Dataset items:
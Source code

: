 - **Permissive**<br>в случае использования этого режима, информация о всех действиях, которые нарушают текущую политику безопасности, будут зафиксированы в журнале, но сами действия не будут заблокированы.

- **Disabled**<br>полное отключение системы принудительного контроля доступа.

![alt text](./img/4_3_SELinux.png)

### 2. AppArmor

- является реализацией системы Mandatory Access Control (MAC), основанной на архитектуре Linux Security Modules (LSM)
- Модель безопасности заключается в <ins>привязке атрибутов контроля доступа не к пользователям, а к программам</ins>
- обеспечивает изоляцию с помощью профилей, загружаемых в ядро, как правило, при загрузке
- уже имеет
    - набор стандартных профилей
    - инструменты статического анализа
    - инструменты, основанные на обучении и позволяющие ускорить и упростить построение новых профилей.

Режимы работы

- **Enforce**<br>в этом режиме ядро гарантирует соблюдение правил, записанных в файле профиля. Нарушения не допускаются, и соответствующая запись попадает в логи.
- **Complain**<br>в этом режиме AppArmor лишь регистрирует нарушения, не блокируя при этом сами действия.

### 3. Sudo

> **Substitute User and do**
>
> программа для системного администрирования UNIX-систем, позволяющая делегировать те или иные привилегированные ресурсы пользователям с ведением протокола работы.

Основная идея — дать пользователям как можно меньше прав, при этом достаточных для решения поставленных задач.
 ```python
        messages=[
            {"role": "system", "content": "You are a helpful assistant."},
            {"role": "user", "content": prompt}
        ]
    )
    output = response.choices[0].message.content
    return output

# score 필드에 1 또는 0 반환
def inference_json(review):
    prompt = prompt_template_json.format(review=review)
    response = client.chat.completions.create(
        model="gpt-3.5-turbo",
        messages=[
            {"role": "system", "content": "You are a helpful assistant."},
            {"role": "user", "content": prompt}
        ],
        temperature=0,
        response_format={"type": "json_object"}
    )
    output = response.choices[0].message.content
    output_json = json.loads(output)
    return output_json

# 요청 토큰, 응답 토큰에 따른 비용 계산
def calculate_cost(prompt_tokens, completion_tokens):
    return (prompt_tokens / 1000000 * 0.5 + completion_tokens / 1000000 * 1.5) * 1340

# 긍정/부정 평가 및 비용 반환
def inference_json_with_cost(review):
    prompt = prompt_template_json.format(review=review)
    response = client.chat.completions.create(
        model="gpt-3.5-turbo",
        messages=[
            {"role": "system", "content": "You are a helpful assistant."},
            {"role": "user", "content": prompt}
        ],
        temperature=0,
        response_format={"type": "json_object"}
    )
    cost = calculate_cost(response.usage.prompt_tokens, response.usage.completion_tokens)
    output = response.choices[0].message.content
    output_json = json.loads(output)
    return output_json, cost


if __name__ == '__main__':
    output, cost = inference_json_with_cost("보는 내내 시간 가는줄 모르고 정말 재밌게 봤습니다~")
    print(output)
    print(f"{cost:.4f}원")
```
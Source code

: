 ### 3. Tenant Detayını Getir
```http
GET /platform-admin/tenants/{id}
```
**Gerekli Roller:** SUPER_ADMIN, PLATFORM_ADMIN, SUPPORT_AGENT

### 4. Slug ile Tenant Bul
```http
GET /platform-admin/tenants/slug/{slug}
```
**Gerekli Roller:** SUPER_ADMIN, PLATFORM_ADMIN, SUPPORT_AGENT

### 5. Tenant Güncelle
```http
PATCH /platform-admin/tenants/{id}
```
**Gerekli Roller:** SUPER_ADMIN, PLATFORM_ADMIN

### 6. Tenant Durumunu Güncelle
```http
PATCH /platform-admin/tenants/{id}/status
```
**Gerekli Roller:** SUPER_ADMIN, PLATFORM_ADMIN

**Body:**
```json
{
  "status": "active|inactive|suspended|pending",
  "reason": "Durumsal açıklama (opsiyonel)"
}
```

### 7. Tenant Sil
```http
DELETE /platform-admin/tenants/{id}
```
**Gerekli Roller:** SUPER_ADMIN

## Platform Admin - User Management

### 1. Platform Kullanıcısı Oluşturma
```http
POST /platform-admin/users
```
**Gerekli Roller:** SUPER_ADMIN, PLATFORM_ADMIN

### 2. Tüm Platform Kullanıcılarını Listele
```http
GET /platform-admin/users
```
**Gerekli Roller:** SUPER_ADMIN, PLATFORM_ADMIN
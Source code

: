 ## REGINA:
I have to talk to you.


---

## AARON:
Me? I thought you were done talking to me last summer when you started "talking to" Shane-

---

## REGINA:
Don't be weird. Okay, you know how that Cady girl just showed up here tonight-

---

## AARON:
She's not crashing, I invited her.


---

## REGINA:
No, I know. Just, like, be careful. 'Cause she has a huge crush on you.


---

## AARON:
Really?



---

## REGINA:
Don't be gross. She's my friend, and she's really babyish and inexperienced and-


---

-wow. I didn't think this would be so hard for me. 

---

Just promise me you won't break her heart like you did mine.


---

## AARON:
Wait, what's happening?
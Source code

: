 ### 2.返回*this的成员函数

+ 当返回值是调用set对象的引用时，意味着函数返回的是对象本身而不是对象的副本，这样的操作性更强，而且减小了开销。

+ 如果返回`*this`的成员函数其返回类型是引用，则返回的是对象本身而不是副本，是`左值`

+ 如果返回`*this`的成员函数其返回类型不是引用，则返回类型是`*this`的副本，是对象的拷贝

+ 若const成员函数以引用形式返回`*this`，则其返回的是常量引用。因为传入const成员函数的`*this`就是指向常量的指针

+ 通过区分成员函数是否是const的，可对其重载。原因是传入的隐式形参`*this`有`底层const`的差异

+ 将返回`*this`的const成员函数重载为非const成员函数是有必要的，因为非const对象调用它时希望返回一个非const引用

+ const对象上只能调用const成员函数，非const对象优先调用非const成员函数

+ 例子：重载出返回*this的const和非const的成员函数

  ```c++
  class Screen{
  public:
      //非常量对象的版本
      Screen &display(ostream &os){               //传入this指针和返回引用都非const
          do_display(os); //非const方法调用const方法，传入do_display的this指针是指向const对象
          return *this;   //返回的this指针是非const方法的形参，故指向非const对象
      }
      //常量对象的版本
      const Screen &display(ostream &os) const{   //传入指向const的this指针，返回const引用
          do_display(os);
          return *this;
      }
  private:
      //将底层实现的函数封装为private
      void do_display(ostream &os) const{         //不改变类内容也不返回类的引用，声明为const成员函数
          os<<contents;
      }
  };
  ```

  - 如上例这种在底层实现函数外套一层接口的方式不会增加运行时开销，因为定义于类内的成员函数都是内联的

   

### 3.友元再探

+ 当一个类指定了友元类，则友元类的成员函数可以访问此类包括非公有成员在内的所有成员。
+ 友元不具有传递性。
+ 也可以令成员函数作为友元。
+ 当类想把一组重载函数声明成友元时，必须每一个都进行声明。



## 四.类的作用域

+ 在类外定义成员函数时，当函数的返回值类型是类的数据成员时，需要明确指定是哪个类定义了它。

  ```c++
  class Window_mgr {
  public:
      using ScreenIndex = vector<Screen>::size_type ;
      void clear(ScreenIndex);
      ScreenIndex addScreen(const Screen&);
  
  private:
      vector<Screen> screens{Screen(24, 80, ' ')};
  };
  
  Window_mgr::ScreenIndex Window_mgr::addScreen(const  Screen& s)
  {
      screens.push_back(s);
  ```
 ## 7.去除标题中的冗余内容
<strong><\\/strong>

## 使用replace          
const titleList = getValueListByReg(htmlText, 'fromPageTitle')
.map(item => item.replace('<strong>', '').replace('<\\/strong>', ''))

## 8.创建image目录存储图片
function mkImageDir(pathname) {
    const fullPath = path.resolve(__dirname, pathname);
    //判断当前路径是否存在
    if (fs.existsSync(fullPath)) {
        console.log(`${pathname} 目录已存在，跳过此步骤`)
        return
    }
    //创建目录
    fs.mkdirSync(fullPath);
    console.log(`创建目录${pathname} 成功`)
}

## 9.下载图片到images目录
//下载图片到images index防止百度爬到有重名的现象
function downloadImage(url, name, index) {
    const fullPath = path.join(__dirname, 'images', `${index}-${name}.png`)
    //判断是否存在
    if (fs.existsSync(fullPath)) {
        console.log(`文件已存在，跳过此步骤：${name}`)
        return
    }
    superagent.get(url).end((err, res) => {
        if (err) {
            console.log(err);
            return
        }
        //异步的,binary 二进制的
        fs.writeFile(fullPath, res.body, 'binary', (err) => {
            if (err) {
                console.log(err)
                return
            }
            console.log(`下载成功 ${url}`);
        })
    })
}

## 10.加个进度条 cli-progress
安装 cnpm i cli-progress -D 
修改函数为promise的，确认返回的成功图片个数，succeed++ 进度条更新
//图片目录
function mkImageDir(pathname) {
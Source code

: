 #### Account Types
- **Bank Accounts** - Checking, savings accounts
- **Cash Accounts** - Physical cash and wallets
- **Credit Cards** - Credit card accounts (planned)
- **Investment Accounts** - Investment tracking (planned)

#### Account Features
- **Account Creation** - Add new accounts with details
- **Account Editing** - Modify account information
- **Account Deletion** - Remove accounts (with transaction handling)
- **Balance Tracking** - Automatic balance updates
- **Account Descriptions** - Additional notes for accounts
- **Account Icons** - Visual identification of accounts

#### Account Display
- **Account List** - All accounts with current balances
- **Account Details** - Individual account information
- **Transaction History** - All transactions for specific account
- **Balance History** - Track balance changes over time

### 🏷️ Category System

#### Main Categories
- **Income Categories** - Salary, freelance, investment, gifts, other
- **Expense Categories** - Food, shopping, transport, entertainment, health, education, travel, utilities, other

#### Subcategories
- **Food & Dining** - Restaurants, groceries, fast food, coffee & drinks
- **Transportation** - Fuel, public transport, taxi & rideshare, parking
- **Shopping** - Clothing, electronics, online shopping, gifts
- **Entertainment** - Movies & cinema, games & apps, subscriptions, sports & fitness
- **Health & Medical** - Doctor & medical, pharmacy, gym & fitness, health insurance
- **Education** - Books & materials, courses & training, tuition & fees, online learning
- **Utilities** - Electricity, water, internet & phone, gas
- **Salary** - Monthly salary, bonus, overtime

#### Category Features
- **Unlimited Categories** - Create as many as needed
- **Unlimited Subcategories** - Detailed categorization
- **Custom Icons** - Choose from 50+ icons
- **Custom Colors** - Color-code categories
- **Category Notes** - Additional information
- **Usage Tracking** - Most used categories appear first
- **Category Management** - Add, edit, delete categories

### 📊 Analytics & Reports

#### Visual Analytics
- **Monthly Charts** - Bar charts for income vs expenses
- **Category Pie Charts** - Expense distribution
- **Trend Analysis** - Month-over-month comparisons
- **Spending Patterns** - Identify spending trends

EXERCISE DETAILS: In the entries above, find the line holding "- **Balance Tracking**" and the line holding "- **Account List**"; print both of them and every line between, exactly, and nothing else.

OUTPUT OF THE EXERCISE:
- **Balance Tracking** - Automatic balance updates
- **Account Descriptions** - Additional notes for accounts
- **Account Icons** - Visual identification of accounts

#### Account Display
- **Account List** - All accounts with current balances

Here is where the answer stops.